Another important distinction that surfaced is that being “religious” often has to do with the search for truth while being “spiritual” is the search for experience. Given that, I’m not surprised that the number of those who consider themselves spiritual has outgrown the number who consider themselves to be religious.
Here’s an interesting sidebar from Martin Marty:
The American spiritual journey can best be understood if we chart three of its sometimes parallel but often divergent routes.
First, most people pursue their search in traditional sanctuaries, though often in untraditional ways. Thanks to Vatican II, many walls separating Roman Catholics from other believers turned porous. Now “ecumenical” Protestants and Catholics—often joined by Jews and now Muslims and others—share prayers and work together as we saw them typically doing after 9/11. They rework traditional liturgies or sing old songs to a new beat. Many sober Fundamentalists mutate into exuberant Evangelicals, while spirit-filled Pentecostals challenge staid worshipers.
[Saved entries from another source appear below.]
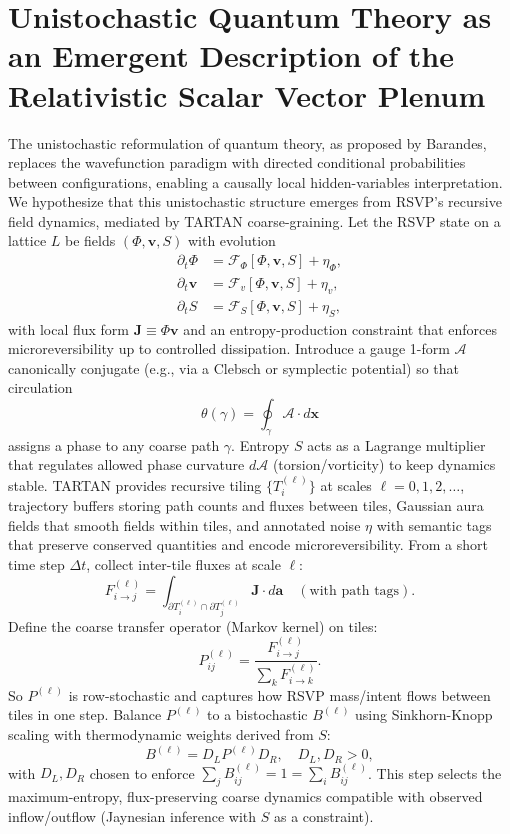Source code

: \documentclass[11pt]{article}
\theoremstyle{plain}
\theoremstyle{definition}
\begin{document}
\section{Unistochastic Quantum Theory as an Emergent Description of the Relativistic Scalar Vector Plenum}
The unistochastic reformulation of quantum theory, as proposed by Barandes, replaces the wavefunction paradigm with directed conditional probabilities between configurations, enabling a causally local hidden-variables interpretation. We hypothesize that this unistochastic structure emerges from RSVP's recursive field dynamics, mediated by TARTAN coarse-graining.
Let the RSVP state on a lattice $L$ be fields $(\Phi,\bm{v},S)$ with evolution
\begin{align}
\partial_t \Phi &= \mathcal{F}_\Phi[\Phi,\bm{v},S] + \eta_\Phi, \\
\partial_t \bm{v} &= \mathcal{F}_v[\Phi,\bm{v},S] + \eta_v, \\
\partial_t S &= \mathcal{F}_S[\Phi,\bm{v},S] + \eta_S,
\end{align}
with local flux form $\bm{J} \equiv \Phi \bm{v}$ and an entropy-production constraint that enforces microreversibility up to controlled dissipation. Introduce a gauge 1-form $\mathcal{A}$ canonically conjugate (e.g., via a Clebsch or symplectic potential) so that circulation
\[
\theta(\gamma) = \oint_\gamma \mathcal{A} \cdot d\bm{x}
\]
assigns a phase to any coarse path $\gamma$. Entropy $S$ acts as a Lagrange multiplier that regulates allowed phase curvature $d\mathcal{A}$ (torsion/vorticity) to keep dynamics stable.
TARTAN provides recursive tiling $\{T_i^{(\ell)}\}$ at scales $\ell = 0,1,2,\dots$, trajectory buffers storing path counts and fluxes between tiles, Gaussian aura fields that smooth fields within tiles, and annotated noise $\eta$ with semantic tags that preserve conserved quantities and encode microreversibility.
From a short time step $\Delta t$, collect inter-tile fluxes at scale $\ell$:
\[
F_{i\to j}^{(\ell)} = \int_{\partial T_i^{(\ell)} \cap \partial T_j^{(\ell)}} \bm{J} \cdot d\bm{a} \quad (\text{with path tags}).
\]
Define the coarse transfer operator (Markov kernel) on tiles:
\[
P_{ij}^{(\ell)} = \frac{F_{i\to j}^{(\ell)}}{\sum_k F_{i\to k}^{(\ell)}}.
\]
So $P^{(\ell)}$ is row-stochastic and captures how RSVP mass/intent flows between tiles in one step.
Balance $P^{(\ell)}$ to a bistochastic $B^{(\ell)}$ using Sinkhorn-Knopp scaling with thermodynamic weights derived from $S$:
\[
B^{(\ell)} = D_L P^{(\ell)} D_R, \quad D_L, D_R > 0,
\]
with $D_L, D_R$ chosen to enforce $\sum_j B_{ij}^{(\ell)} = 1 = \sum_i B_{ij}^{(\ell)}$. This step selects the maximum-entropy, flux-preserving coarse dynamics compatible with observed inflow/outflow (Jaynesian inference with $S$ as a constraint).
\end{document}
A second path takes the spiritual-minded into activism. If in the years immediately before “Protestant-Catholic-Jew” many sat back in comfortable pews, now their heirs are challenged to take political stands, pro and con. Some claim that theirs is the only true American way, and that those who take other paths must be “secular humanist” or nonreligious. The accused rail against those they call theocrats. If the midcentury revival represented an era of spiritual good feelings, in the new millennium ill feelings test the hospitable spirit that should characterize the religious quest.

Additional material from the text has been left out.